Thankfully, there are easy ways to fix this:

  1. the JQuery $.inArray() function, e.g.
    alert($.inArray('Orange',myArray);
  2. Defining the indexOf function (before you call it!) if it doesn’t exist – taken from MDN
    if (!Array.prototype.indexOf) {
      Array.prototype.indexOf = function (searchElement /*, fromIndex */ ) {
        'use strict';
        if (this == null) {
          throw new TypeError();
        }
        var n, k, t = Object(this),
            len = t.length >>> 0;
    
        if (len === 0) {
          return -1;
        }
        n = 0;
        if (arguments.length > 1) {
          n = Number(arguments[1]);
          if (n != n) { // shortcut for verifying if it's NaN
            n = 0;
          } else if (n != 0 && n != Infinity && n != -Infinity) {
            n = (n > 0 || -1) * Math.floor(Math.abs(n));
          }
        }
        if (n >= len) {
          return -1;
        }
        for (k = n >= 0 ? n : Math.max(len - Math.abs(n), 0); k < len; k++) {
          if (k in t && t[k] === searchElement) {
            return k;
          }
        }
        return -1;
      };
    }

CakePHP/MySQL: Want a Boolean? Use TINYINT(1), not BIT(1)

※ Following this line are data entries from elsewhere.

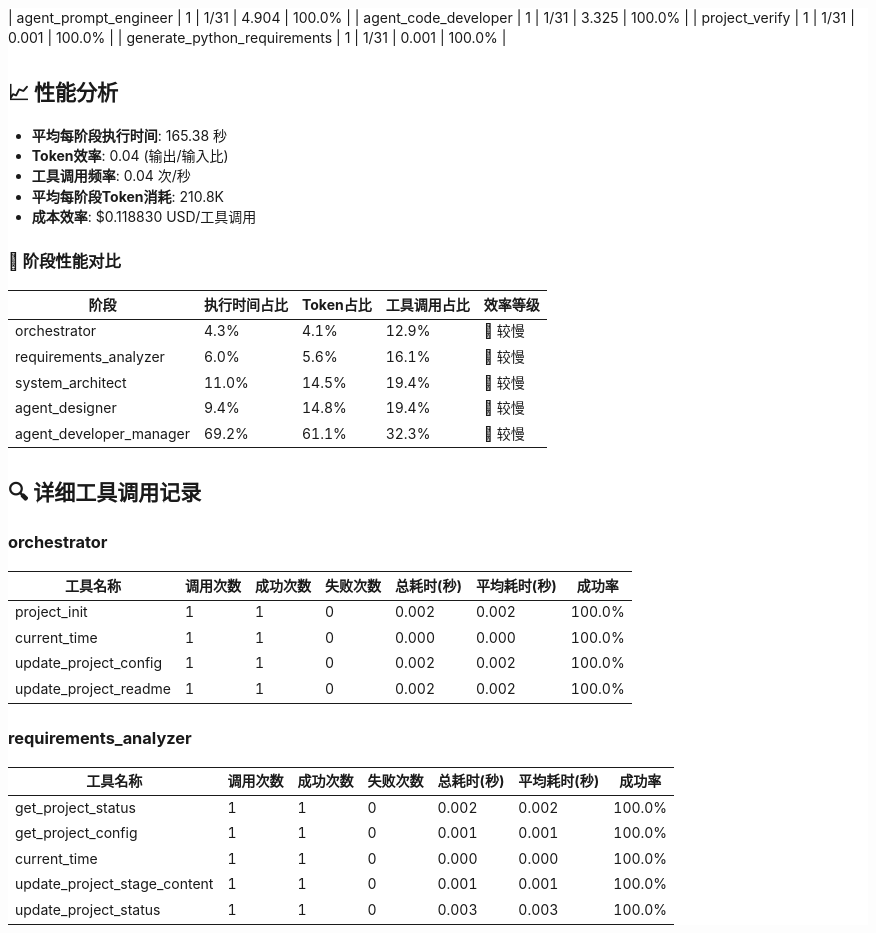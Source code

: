 | agent_prompt_engineer | 1 | 1/31 | 4.904 | 100.0% |
| agent_code_developer | 1 | 1/31 | 3.325 | 100.0% |
| project_verify | 1 | 1/31 | 0.001 | 100.0% |
| generate_python_requirements | 1 | 1/31 | 0.001 | 100.0% |

## 📈 性能分析

- **平均每阶段执行时间**: 165.38 秒
- **Token效率**: 0.04 (输出/输入比)
- **工具调用频率**: 0.04 次/秒
- **平均每阶段Token消耗**: 210.8K
- **成本效率**: $0.118830 USD/工具调用

### 🎯 阶段性能对比

| 阶段 | 执行时间占比 | Token占比 | 工具调用占比 | 效率等级 |
|------|-------------|----------|-------------|----------|
| orchestrator | 4.3% | 4.1% | 12.9% | 🐌 较慢 |
| requirements_analyzer | 6.0% | 5.6% | 16.1% | 🐌 较慢 |
| system_architect | 11.0% | 14.5% | 19.4% | 🐌 较慢 |
| agent_designer | 9.4% | 14.8% | 19.4% | 🐌 较慢 |
| agent_developer_manager | 69.2% | 61.1% | 32.3% | 🐌 较慢 |

## 🔍 详细工具调用记录

### orchestrator

| 工具名称 | 调用次数 | 成功次数 | 失败次数 | 总耗时(秒) | 平均耗时(秒) | 成功率 |
|---------|----------|----------|----------|------------|-------------|--------|
| project_init | 1 | 1 | 0 | 0.002 | 0.002 | 100.0% |
| current_time | 1 | 1 | 0 | 0.000 | 0.000 | 100.0% |
| update_project_config | 1 | 1 | 0 | 0.002 | 0.002 | 100.0% |
| update_project_readme | 1 | 1 | 0 | 0.002 | 0.002 | 100.0% |

### requirements_analyzer

| 工具名称 | 调用次数 | 成功次数 | 失败次数 | 总耗时(秒) | 平均耗时(秒) | 成功率 |
|---------|----------|----------|----------|------------|-------------|--------|
| get_project_status | 1 | 1 | 0 | 0.002 | 0.002 | 100.0% |
| get_project_config | 1 | 1 | 0 | 0.001 | 0.001 | 100.0% |
| current_time | 1 | 1 | 0 | 0.000 | 0.000 | 100.0% |
| update_project_stage_content | 1 | 1 | 0 | 0.001 | 0.001 | 100.0% |
| update_project_status | 1 | 1 | 0 | 0.003 | 0.003 | 100.0% |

I was recently creating some new MySQL tables that stored booleans, so I thought I would do things (what I presumed to be) properly and make them BIT(1) columns, rather than TINYINT(1). However, when I came to try to save values to this field using CakePHP, everything was saved as 1, even if the value in the data array was 0, false, “”, “0” or anything else ‘zero-ey’ or ‘falsey’.

It turns out that BIT fields are not supported by Cake, and so you should just use TINYINT(1) instead!

Furthermore, Cake will assume a TINYINT(1) field is intended as a boolean field, and will only allow you to assign it a value of 0 or 1, even though TINYINT(1) can store values from -128 to 127 (or 0 to 255 unsigned). If you try to save any value other than 0 or 1 to this field, it will be saved as 1 (but note that false, “” and an empty array will cause a save error).

Stringify an Object in Javascript

I just Googled (other search engines are available) variations of “javascript convert object to JSON”, assuming that it would be something that is completely straightforward and easy to do, either with basic Javascript or using JQuery, which we have loaded in most of our applications anyway. It turns out basic Javascript can’t do it, and nor can JQuery (although Jquery does have the parseJSON function for parsing a JSON string – jQuery.parseJSON( json )). Thanfully, there is a simple way to do it, but it’s not quite as simple as I’d hoped, if you want to fully support all browsers.

The Simple Way (won’t work in IE7 or below))

JSON.stringify(yourObject);

All ‘modern’ browsers (see exactly which ones here: http://caniuse.com/json, but basically it’s everything except IE7 and below) natively support the JSON object, which allows you use JSON.stringify(object) to convert and object to a JSON string, and JSON.parse(string) to go back the other way. So if you’re not bothered about supporting old versions of IE, you can do it this way.

The marginally more complicated way (for full cross-browser compatibility)

json2.js (available here: https://github.com/douglascrockford/JSON-js) gives you the same stringify and parse functions as above, and is pretty small when minified. It seems to be the best option out there if you want to support the poor souls forced to (I really hoping no-one is choosing to) use IE7 or below.